Die in dem Artikel veröffentlichte Kommunikation (ein privater Austausch, für dessen Veröffentlichung keine Erlaubnis eingeholt wurde) zeigt lediglich, dass die kuratorische Arbeit im Gange war. Die Konzentration auf die vermeintlich "arrogante" Aufforderung, einen Begriff im Text zu ändern und das Material auf eine bestimmte Weise anzuordnen, lässt den kuratorischen Prozess außer Acht. Ein Kurator möchte bestimmte Wirkungen auf die Betrachter erzielen, und die Mittel zur Erzielung dieser Wirkungen werden von den Kurator:innen ausgewählt und umgesetzt. Auf rechtlicher Ebene ist dies so, weil der Inhalt einer Ausstellung in erster Linie in der Verantwortung der Kurator:innen liegt und diese die rechtliche Verantwortung für den Inhalt der Veranstaltung tragen. Auf einer materiellen Ebene werden Wirkungen und Kriterien innerhalb einer kuratorischen Praxis gestaltet, weil diese Praxis nicht in einem neutralen Kontext stattfindet und "jeder Ort das dort gezeigte Objekt (Werkschöpfung) radikal (formal, architektonisch, soziologisch, politisch) mit seiner Bedeutung durchdringt" (D. Buren, Radically, dialectically, in: Thinking about Exhibitions, Routledge, 1996, S.223).

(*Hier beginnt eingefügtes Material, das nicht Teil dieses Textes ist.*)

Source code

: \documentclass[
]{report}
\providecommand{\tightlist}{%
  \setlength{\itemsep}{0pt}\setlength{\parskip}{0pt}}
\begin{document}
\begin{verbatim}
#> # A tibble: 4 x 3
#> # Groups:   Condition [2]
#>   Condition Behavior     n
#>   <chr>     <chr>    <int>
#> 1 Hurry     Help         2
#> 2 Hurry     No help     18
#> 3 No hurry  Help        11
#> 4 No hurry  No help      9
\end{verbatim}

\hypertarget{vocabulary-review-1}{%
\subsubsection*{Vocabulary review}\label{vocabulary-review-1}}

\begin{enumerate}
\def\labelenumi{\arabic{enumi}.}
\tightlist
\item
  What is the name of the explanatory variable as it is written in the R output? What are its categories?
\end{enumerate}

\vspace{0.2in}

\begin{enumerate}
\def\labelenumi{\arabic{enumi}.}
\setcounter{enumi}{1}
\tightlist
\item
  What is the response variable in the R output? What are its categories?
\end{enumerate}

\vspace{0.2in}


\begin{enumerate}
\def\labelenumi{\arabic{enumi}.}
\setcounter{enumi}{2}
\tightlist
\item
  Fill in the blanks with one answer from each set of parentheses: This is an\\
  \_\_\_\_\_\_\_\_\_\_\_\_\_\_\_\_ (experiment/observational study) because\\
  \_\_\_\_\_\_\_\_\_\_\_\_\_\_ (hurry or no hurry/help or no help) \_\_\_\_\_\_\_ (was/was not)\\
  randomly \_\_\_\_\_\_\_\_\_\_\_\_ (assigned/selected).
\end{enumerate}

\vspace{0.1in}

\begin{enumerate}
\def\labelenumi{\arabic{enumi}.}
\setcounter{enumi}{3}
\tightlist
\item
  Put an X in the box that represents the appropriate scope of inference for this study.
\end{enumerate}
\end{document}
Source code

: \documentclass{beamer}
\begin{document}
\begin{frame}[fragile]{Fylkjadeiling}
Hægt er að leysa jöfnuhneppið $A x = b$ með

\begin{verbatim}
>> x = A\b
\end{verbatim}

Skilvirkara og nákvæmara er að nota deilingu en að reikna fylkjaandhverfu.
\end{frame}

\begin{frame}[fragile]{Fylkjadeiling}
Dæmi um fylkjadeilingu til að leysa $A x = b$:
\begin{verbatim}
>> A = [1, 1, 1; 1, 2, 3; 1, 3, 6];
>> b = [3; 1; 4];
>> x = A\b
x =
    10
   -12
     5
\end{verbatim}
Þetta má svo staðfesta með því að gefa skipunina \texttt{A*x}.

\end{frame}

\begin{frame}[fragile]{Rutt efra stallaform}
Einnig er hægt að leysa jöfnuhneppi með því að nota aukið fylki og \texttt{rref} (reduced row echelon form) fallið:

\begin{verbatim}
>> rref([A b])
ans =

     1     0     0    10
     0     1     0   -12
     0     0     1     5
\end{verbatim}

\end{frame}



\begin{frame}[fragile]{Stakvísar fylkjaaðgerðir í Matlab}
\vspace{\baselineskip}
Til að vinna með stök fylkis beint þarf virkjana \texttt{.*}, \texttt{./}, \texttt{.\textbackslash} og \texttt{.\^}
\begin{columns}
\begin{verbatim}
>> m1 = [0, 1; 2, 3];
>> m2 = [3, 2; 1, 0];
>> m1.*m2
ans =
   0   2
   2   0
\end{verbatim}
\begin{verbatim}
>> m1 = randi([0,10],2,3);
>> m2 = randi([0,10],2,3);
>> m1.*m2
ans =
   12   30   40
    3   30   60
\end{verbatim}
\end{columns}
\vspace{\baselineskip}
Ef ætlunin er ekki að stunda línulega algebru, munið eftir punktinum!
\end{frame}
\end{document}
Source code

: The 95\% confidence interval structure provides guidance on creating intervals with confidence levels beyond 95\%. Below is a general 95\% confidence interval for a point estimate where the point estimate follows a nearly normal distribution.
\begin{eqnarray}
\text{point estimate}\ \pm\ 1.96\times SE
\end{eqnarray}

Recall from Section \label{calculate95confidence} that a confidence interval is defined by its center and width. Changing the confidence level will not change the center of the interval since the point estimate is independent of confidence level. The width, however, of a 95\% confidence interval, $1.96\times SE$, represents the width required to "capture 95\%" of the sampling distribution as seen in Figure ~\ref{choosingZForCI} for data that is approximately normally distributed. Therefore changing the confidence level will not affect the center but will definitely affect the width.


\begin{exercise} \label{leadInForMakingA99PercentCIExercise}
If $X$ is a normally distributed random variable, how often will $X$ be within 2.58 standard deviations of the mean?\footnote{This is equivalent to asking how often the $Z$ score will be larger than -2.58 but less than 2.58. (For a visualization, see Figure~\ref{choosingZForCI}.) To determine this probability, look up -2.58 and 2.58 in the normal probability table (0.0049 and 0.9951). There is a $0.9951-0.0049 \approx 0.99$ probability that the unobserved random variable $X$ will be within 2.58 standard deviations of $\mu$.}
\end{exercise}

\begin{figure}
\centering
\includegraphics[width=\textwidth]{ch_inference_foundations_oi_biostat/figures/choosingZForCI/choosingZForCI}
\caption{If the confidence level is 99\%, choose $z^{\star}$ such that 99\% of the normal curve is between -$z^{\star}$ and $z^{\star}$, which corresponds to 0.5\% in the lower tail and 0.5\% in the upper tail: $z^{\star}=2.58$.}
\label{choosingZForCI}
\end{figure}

Der Titel des Artikels von Bettina Weber[1] hätte lauten müssen: "Die Kurator:innen einer Ausstellung besprechen deren Inhalt mit den eingeladenen Mitwirkenden und stellen fest, dass sie sich nicht einig sind, was sie zeigen und wie sie es anordnen sollen. Die Beitragende beschließt, sich zurückzuziehen". Aber das hätte nicht so viele Klicks gebracht.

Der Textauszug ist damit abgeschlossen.